One Man’s Perspective: His Love and Hate for Tobacco

Eddiy Hilliard         and  Ariss Rogel Mendoza

Eddiy Hilliard
Ariss Rogel Mendoza

Eddiy Hilliard came to me as a volunteer designer during the Nebraska Aids Project (NAP) Fashion Condom Show.  I had a newly crowned Smokeless Diva and a desire to flaunt her in all her elegance on the NAP runway.  Eddiy readily agreed to be a designer when a mutual friend recommended him. He was direct from the start, “I am a smoker”, he said, “ but I want to help because I think it’s important for people to know that it’s not good for you and that, if possible, they shouldn’t even start .”

True to his word, Eddiy put in long hours and made a beautiful design that represented Mother Nature’s beauty being destroyed by tobacco.  He helped with the concept and made a dying, yet beautiful, tree out of Tygra, our Smokeless Diva 2013.

Eddiy admiring his design

Eddiy admiring his design

You see, I love Eddiy Hilliard to pieces for two reasons.  First, he’s honest.  There is not one mean bone on his body.  Second, he shares his gifts by committing his volunteer time to tobacco awareness in this project. Tobacco has been a villain and an active player throughout Eddiy’s life.

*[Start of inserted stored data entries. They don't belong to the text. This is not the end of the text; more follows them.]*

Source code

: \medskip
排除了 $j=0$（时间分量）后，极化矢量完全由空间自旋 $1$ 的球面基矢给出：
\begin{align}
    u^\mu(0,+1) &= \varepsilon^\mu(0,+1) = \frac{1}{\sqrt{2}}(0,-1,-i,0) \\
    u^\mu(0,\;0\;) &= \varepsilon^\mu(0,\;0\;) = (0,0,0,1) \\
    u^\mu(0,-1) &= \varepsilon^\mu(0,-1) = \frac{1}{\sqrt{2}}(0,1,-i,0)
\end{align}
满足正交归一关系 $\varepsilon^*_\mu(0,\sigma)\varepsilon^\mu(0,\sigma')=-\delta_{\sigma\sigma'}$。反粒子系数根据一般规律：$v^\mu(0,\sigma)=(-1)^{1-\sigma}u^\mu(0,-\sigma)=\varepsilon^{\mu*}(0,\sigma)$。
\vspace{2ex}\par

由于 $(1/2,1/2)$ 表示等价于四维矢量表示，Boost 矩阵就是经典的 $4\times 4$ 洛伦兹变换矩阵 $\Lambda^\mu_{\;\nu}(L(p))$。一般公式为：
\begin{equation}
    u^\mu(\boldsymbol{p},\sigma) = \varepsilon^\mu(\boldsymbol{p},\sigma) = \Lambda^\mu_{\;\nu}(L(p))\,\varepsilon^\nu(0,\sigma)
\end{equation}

His advocacy work is commendable because of his struggle with tobacco, which has shaped his perspective and a lifestyle that works for him. Here is his story:

Growing up, everyone smoked, chewed, or both.  My parents and grandparents smoked.  Everywhere you went there was smoke, and there was no escaping it. I thought it was gross and I wanted nothing to do with it.  Then I moved out…

It turns out; I was an addicted “secondhand smoker”.  When away from home, I craved nicotine at age 21.  I lived alone and there was no one around me to puff smoke on my face.  The only place I didn’t have a problem finding it was at bars.  Everywhere you went someone had a drink on one hand and a cigarette on the other, that is where I got my fix.

I still missed having the smoke at home.  One day I had a craving and just went for it.  I went to a store planning to buy something to eat.  I found myself having a choice between eating or smoking.  I only had money to choose one.  The craving for nicotine was higher.

You see, when you are inhaling secondhand smoke you are smoking just as much,  if not more of the nicotine than the person smoking. Smokers have the filter at the end of the cigarette, while secondhand smokers don’t.  Secondhand smokers can inhale smoke 2 -3 cigarettes at a time, depending on how many people are smoking around you.

Economically, I always found a way to buy my cigarettes and cut corners to afford smoking. I became a vegetarian for 3 years in order to afford smoking- it wasn’t a bad choice, becoming vegetarian, but it was greatly influenced by the control tobacco had over me.

It’s true, I’ve had a love-hate with my cigarettes.  I feel like I can take it or leave it now. I have worked to adapt a frame of mind where I don’t have to have it.  I have gone months without one at times.  I have, like with anything, an occasional craving.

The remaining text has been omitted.